Aim of the exercise: Please restate, word for word, the lines below that begin at the one with "[Web Controlled 8" and end at the one with "GPIO17 | 2 IN1". Leave out all other lines.

▽

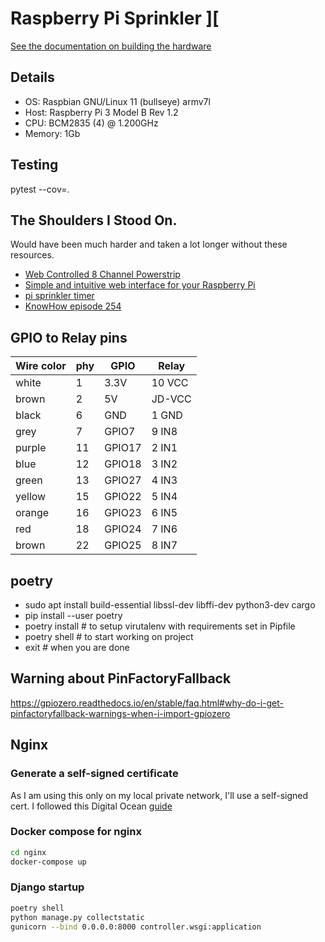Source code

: # Raspberry Pi Sprinkler ][

[See the documentation on building the hardware](https://why-pengo.github.io/sprinkler/)

## Details

* OS: Raspbian GNU/Linux 11 (bullseye) armv7l
* Host: Raspberry Pi 3 Model B Rev 1.2
* CPU: BCM2835 (4) @ 1.200GHz
* Memory: 1Gb

## Testing
pytest --cov=.

## The Shoulders I Stood On. 
Would have been much harder and taken a lot longer without these resources.

* [Web Controlled 8 Channel Powerstrip](http://www.instructables.com/id/Web-Controlled-8-Channel-Powerstrip/)
* [Simple and intuitive web interface for your Raspberry Pi](http://www.instructables.com/id/Simple-and-intuitive-web-interface-for-your-Raspbe/)
* [pi sprinkler timer](https://github.com/aaronnewcomb/pi-sprinkler-timer)
* [KnowHow episode 254](https://twit.tv/shows/know-how/episodes/254)
    
## GPIO to Relay pins

| Wire color | phy | GPIO   | Relay  |
|------------|-----|--------|--------|
| white      |  1  | 3.3V   | 10 VCC |
| brown      |  2  | 5V     | JD-VCC |
| black      |  6  | GND    | 1 GND  |
| grey       |  7  | GPIO7  | 9 IN8  |
| purple     | 11  | GPIO17 | 2 IN1  |
| blue       | 12  | GPIO18 | 3 IN2  |
| green      | 13  | GPIO27 | 4 IN3  |
| yellow     | 15  | GPIO22 | 5 IN4  |
| orange     | 16  | GPIO23 | 6 IN5  |
| red        | 18  | GPIO24 | 7 IN6  |
| brown      | 22  | GPIO25 | 8 IN7  |
 
## poetry

* sudo apt install build-essential libssl-dev libffi-dev python3-dev cargo
* pip install --user poetry
* poetry install # to setup virutalenv with requirements set in Pipfile
* poetry shell # to start working on project
* exit # when you are done


## Warning about PinFactoryFallback
https://gpiozero.readthedocs.io/en/stable/faq.html#why-do-i-get-pinfactoryfallback-warnings-when-i-import-gpiozero

## Nginx 

### Generate a self-signed certificate

As I am using this only on my local private network, I'll use a self-signed cert. 
I followed this Digital Ocean [guide](https://www.digitalocean.com/community/tutorials/how-to-create-a-self-signed-ssl-certificate-for-nginx-on-debian-10)

### Docker compose for nginx

```bash
cd nginx
docker-compose up
```

### Django startup

```bash
poetry shell
python manage.py collectstatic
gunicorn --bind 0.0.0.0:8000 controller.wsgi:application
```
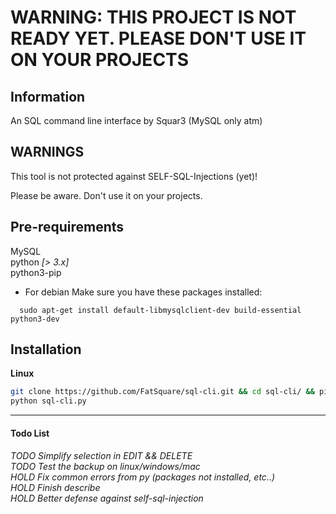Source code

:<h1><color=red>WARNING: THIS PROJECT IS NOT READY YET. PLEASE DON'T USE IT ON YOUR PROJECTS</h1>
 
  
<h2>Information</h2>
An SQL command line interface by Squar3 (MySQL only atm)<br>


<h2>WARNINGS</h2>

This tool is not protected against SELF-SQL-Injections (yet)!<br> 
  
Please be aware. Don't use it on your projects. 


<h2>Pre-requirements</h2>

MySQL <br>
python *[> 3.x]* <br>
python3-pip

+ For debian Make sure you have these packages installed: 
```
  sudo apt-get install default-libmysqlclient-dev build-essential python3-dev
```

<h2>Installation</h2>

**Linux** 

``` bash
git clone https://github.com/FatSquare/sql-cli.git && cd sql-cli/ && pip install -r requirements.txt
python sql-cli.py
```



<hr>

<h4>Todo List</h4>

<h6>
TODO Simplify selection in EDIT && DELETE<br>
TODO Test the backup on linux/windows/mac<br>
HOLD Fix common errors from py (packages not installed, etc..)<br>
HOLD Finish describe<br>
HOLD Better defense against self-sql-injection<br>
</h6>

△

Output below:
* [Web Controlled 8 Channel Powerstrip](http://www.instructables.com/id/Web-Controlled-8-Channel-Powerstrip/)
* [Simple and intuitive web interface for your Raspberry Pi](http://www.instructables.com/id/Simple-and-intuitive-web-interface-for-your-Raspbe/)
* [pi sprinkler timer](https://github.com/aaronnewcomb/pi-sprinkler-timer)
* [KnowHow episode 254](https://twit.tv/shows/know-how/episodes/254)
    
## GPIO to Relay pins

| Wire color | phy | GPIO   | Relay  |
|------------|-----|--------|--------|
| white      |  1  | 3.3V   | 10 VCC |
| brown      |  2  | 5V     | JD-VCC |
| black      |  6  | GND    | 1 GND  |
| grey       |  7  | GPIO7  | 9 IN8  |
| purple     | 11  | GPIO17 | 2 IN1  |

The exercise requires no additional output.